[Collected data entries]
☆ ☆ ☆
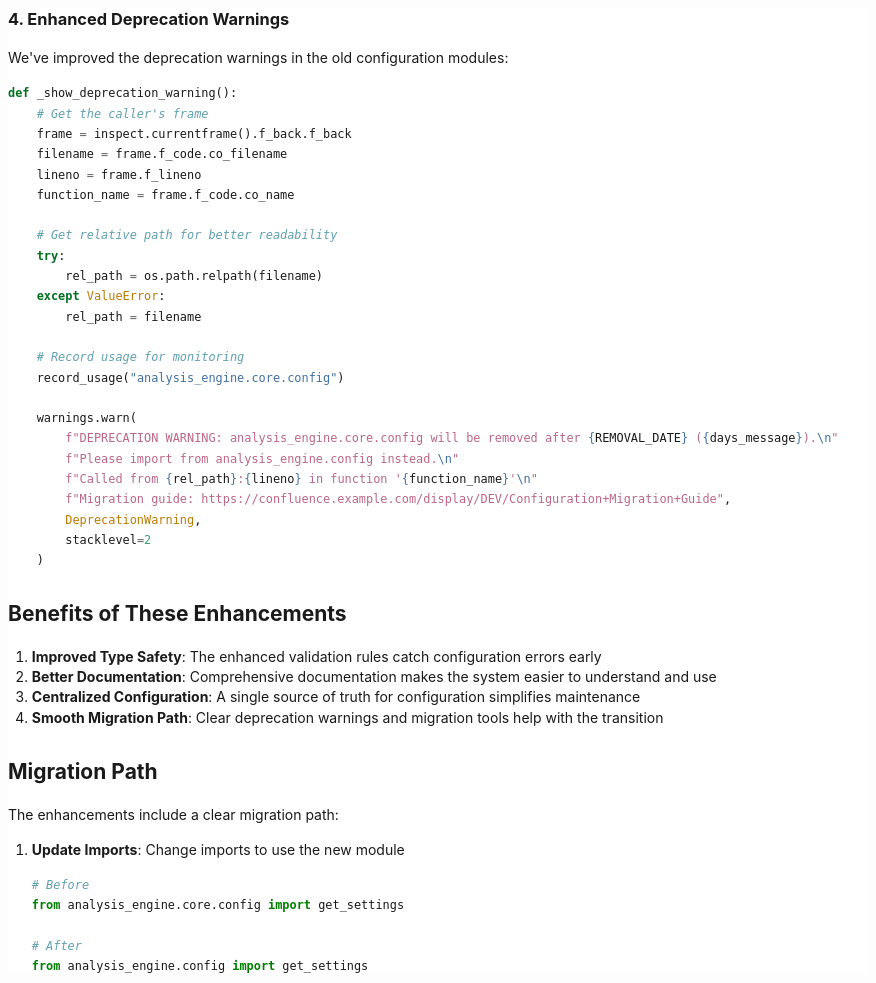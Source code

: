 ### 4. Enhanced Deprecation Warnings

We've improved the deprecation warnings in the old configuration modules:

```python
def _show_deprecation_warning():
    # Get the caller's frame
    frame = inspect.currentframe().f_back.f_back
    filename = frame.f_code.co_filename
    lineno = frame.f_lineno
    function_name = frame.f_code.co_name
    
    # Get relative path for better readability
    try:
        rel_path = os.path.relpath(filename)
    except ValueError:
        rel_path = filename
    
    # Record usage for monitoring
    record_usage("analysis_engine.core.config")
    
    warnings.warn(
        f"DEPRECATION WARNING: analysis_engine.core.config will be removed after {REMOVAL_DATE} ({days_message}).\n"
        f"Please import from analysis_engine.config instead.\n"
        f"Called from {rel_path}:{lineno} in function '{function_name}'\n"
        f"Migration guide: https://confluence.example.com/display/DEV/Configuration+Migration+Guide",
        DeprecationWarning,
        stacklevel=2
    )
```

## Benefits of These Enhancements

1. **Improved Type Safety**: The enhanced validation rules catch configuration errors early
2. **Better Documentation**: Comprehensive documentation makes the system easier to understand and use
3. **Centralized Configuration**: A single source of truth for configuration simplifies maintenance
4. **Smooth Migration Path**: Clear deprecation warnings and migration tools help with the transition

## Migration Path

The enhancements include a clear migration path:

1. **Update Imports**: Change imports to use the new module
   ```python
   # Before
   from analysis_engine.core.config import get_settings
   
   # After
   from analysis_engine.config import get_settings
   ```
☆ ☆ ☆
» TASK GOAL
Output must match the lines from the start of the records above through the line that contains "2. **Better Documentation**: Comprehensive", exactly and with every picture removed.

» EXERCISE OUTPUT
Source code

: ### 4. Enhanced Deprecation Warnings

We've improved the deprecation warnings in the old configuration modules:

```python
def _show_deprecation_warning():
    # Get the caller's frame
    frame = inspect.currentframe().f_back.f_back
    filename = frame.f_code.co_filename
    lineno = frame.f_lineno
    function_name = frame.f_code.co_name
    
    # Get relative path for better readability
    try:
        rel_path = os.path.relpath(filename)
    except ValueError:
        rel_path = filename
    
    # Record usage for monitoring
    record_usage("analysis_engine.core.config")
    
    warnings.warn(
        f"DEPRECATION WARNING: analysis_engine.core.config will be removed after {REMOVAL_DATE} ({days_message}).\n"
        f"Please import from analysis_engine.config instead.\n"
        f"Called from {rel_path}:{lineno} in function '{function_name}'\n"
        f"Migration guide: https://confluence.example.com/display/DEV/Configuration+Migration+Guide",
        DeprecationWarning,
        stacklevel=2
    )
```

## Benefits of These Enhancements

1. **Improved Type Safety**: The enhanced validation rules catch configuration errors early
2. **Better Documentation**: Comprehensive documentation makes the system easier to understand and use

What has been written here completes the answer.